Problem →
Would you restate the entries below word for word, starting at the first line and ending with the one that has "copiar os arquivos"?

Supplied information →
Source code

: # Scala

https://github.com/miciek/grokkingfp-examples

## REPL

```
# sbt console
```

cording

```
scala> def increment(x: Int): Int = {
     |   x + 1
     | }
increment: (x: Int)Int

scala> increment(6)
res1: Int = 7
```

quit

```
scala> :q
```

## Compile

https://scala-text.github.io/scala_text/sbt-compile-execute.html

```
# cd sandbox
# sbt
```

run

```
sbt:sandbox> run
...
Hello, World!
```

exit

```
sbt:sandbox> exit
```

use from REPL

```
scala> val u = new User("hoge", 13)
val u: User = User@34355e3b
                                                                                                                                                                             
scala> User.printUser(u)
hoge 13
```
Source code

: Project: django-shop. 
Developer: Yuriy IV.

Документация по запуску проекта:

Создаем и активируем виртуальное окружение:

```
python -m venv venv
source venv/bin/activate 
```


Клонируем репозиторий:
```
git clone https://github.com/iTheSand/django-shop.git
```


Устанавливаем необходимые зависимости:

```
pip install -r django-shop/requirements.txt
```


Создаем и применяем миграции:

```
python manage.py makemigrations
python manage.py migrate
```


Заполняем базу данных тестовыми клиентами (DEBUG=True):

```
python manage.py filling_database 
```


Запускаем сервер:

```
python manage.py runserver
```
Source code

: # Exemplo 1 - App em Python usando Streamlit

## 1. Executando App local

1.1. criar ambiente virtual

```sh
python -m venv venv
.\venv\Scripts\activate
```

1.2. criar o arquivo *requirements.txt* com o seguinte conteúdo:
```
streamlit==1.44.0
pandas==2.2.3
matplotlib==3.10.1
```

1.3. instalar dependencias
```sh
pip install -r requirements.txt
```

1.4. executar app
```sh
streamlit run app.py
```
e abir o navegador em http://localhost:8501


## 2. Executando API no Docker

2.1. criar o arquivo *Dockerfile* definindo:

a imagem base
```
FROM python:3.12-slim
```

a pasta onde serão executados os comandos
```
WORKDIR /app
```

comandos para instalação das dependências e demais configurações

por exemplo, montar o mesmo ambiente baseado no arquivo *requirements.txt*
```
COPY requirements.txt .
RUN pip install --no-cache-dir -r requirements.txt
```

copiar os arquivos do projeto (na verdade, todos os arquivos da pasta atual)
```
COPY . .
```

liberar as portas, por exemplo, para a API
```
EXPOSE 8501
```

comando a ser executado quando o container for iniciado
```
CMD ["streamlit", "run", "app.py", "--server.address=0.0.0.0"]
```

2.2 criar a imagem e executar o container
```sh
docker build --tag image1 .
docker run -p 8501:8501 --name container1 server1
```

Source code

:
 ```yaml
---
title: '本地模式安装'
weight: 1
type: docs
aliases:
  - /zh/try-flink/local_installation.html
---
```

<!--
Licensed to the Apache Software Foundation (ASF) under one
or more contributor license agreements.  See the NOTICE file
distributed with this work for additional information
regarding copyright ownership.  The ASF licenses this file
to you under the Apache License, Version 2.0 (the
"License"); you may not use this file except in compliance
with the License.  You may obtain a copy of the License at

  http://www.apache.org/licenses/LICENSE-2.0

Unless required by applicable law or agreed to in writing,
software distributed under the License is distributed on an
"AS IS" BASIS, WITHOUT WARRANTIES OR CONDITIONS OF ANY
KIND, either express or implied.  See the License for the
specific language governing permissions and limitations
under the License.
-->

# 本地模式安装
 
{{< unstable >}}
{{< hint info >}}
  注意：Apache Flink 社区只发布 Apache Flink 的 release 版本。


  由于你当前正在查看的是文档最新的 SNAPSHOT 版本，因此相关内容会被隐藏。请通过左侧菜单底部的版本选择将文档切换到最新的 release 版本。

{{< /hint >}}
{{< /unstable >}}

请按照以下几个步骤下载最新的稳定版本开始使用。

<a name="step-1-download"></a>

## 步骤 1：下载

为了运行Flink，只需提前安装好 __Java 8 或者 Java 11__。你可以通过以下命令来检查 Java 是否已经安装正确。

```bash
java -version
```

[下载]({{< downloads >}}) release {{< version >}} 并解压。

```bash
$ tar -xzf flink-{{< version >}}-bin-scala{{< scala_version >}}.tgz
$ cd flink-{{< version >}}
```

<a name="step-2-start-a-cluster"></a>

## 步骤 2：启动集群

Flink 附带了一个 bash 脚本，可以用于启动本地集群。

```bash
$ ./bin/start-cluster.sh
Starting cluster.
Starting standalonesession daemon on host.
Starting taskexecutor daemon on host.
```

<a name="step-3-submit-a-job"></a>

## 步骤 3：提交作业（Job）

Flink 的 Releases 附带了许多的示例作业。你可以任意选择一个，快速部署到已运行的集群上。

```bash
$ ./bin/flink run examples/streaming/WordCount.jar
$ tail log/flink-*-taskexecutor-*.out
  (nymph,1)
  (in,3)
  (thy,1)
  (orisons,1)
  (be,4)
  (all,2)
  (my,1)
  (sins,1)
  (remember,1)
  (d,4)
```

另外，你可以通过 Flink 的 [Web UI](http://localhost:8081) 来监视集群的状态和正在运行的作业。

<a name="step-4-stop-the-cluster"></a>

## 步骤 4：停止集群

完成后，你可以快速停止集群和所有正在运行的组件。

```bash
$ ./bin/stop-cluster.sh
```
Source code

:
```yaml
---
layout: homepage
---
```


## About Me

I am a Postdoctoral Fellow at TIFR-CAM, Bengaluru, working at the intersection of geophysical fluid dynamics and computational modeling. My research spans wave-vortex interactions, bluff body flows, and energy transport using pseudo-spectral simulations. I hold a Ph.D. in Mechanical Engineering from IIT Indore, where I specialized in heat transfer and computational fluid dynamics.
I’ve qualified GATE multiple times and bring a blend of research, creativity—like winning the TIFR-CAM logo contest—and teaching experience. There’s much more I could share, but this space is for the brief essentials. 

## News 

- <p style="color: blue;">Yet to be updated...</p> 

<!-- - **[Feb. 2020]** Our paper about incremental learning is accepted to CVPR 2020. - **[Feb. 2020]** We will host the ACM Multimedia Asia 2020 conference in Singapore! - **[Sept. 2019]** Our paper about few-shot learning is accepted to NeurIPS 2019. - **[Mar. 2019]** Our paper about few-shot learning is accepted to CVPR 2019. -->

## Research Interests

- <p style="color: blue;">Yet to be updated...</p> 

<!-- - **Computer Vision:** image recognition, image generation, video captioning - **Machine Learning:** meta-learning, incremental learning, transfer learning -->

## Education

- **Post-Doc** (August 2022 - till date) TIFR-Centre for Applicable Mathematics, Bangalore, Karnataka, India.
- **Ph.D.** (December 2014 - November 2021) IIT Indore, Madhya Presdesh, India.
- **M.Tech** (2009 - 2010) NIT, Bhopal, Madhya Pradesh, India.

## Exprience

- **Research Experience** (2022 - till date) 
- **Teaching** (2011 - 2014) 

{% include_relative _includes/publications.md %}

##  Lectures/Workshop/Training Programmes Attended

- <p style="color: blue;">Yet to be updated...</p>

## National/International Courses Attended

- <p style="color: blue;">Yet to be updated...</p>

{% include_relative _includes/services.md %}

Reply →
Source code

: # Scala

https://github.com/miciek/grokkingfp-examples

## REPL

```
# sbt console
```

cording

```
scala> def increment(x: Int): Int = {
     |   x + 1
     | }
increment: (x: Int)Int

scala> increment(6)
res1: Int = 7
```

quit

```
scala> :q
```

## Compile

https://scala-text.github.io/scala_text/sbt-compile-execute.html

```
# cd sandbox
# sbt
```

run

```
sbt:sandbox> run
...
Hello, World!
```

exit

```
sbt:sandbox> exit
```

use from REPL

```
scala> val u = new User("hoge", 13)
val u: User = User@34355e3b
                                                                                                                                                                             
scala> User.printUser(u)
hoge 13
```
Source code

: Project: django-shop. 
Developer: Yuriy IV.

Документация по запуску проекта:

Создаем и активируем виртуальное окружение:

```
python -m venv venv
source venv/bin/activate 
```


Клонируем репозиторий:
```
git clone https://github.com/iTheSand/django-shop.git
```


Устанавливаем необходимые зависимости:

```
pip install -r django-shop/requirements.txt
```


Создаем и применяем миграции:

```
python manage.py makemigrations
python manage.py migrate
```


Заполняем базу данных тестовыми клиентами (DEBUG=True):

```
python manage.py filling_database 
```


Запускаем сервер:

```
python manage.py runserver
```
Source code

: # Exemplo 1 - App em Python usando Streamlit

## 1. Executando App local

1.1. criar ambiente virtual

```sh
python -m venv venv
.\venv\Scripts\activate
```

1.2. criar o arquivo *requirements.txt* com o seguinte conteúdo:
```
streamlit==1.44.0
pandas==2.2.3
matplotlib==3.10.1
```

1.3. instalar dependencias
```sh
pip install -r requirements.txt
```

1.4. executar app
```sh
streamlit run app.py
```
e abir o navegador em http://localhost:8501


## 2. Executando API no Docker

2.1. criar o arquivo *Dockerfile* definindo:

a imagem base
```
FROM python:3.12-slim
```

a pasta onde serão executados os comandos
```
WORKDIR /app
```

comandos para instalação das dependências e demais configurações

por exemplo, montar o mesmo ambiente baseado no arquivo *requirements.txt*
```
COPY requirements.txt .
RUN pip install --no-cache-dir -r requirements.txt
```

copiar os arquivos do projeto (na verdade, todos os arquivos da pasta atual)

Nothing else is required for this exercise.